## TASK DESCRIPTION
Read through the data and report every line in which the word "customer" occurs.

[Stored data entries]

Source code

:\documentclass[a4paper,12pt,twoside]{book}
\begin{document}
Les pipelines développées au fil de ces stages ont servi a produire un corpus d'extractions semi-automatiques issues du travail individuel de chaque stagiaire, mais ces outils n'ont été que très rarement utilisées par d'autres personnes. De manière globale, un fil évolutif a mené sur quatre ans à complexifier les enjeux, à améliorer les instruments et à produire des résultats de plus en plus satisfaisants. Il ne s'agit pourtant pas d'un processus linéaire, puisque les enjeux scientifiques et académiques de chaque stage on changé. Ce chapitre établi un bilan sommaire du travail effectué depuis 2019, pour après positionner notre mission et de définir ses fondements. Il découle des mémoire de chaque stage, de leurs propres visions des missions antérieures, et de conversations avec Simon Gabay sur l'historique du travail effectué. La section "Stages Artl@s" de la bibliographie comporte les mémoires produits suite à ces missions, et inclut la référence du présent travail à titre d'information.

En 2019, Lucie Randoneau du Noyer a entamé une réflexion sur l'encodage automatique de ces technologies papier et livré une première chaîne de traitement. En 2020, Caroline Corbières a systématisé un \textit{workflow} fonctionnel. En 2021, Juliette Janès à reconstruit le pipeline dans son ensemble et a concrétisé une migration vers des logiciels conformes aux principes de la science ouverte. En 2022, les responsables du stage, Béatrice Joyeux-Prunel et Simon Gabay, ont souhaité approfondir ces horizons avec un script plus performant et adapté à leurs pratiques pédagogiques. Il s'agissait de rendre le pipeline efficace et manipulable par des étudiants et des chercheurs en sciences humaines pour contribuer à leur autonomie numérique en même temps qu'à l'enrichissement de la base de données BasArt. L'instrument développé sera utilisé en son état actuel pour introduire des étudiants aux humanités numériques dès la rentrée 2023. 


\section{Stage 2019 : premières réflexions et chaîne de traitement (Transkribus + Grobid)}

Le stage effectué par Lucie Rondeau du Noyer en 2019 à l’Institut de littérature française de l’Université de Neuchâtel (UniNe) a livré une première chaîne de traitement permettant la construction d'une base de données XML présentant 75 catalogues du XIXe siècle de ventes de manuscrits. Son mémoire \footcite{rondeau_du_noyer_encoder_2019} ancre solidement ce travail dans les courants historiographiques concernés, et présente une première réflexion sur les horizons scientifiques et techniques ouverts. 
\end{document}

--

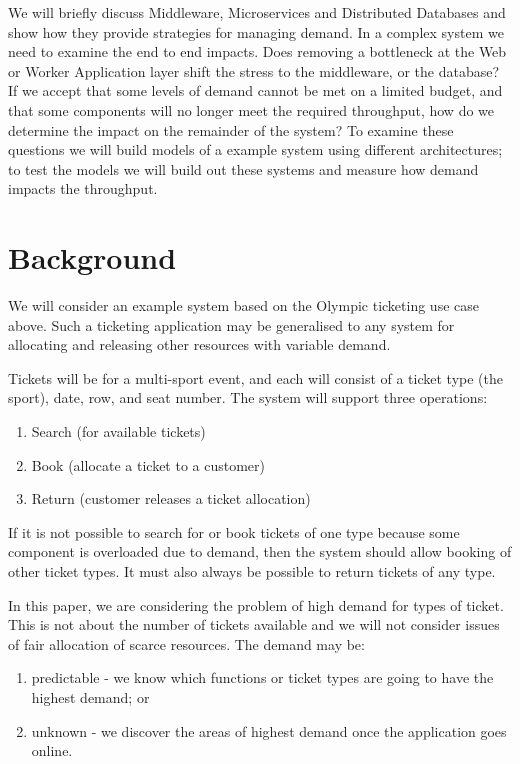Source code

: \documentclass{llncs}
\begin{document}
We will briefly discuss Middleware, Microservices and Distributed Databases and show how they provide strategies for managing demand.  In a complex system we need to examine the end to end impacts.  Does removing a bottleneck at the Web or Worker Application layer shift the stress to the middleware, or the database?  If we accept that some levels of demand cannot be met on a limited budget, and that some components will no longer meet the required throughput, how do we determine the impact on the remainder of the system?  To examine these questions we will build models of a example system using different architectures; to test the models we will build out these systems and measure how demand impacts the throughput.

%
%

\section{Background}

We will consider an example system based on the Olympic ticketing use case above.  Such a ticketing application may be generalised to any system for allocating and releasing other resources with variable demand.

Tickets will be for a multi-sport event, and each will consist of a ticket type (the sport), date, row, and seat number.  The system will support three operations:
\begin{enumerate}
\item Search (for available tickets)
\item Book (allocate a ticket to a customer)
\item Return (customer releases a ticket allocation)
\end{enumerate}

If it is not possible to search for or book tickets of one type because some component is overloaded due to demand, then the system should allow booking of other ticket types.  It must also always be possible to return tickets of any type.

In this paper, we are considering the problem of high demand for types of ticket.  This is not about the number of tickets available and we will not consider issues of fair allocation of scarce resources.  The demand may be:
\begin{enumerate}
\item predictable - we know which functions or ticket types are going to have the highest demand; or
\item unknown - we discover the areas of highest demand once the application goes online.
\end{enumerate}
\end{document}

## OUTPUT FOR THIS TASK
\item Book (allocate a ticket to a customer)
\item Return (customer releases a ticket allocation)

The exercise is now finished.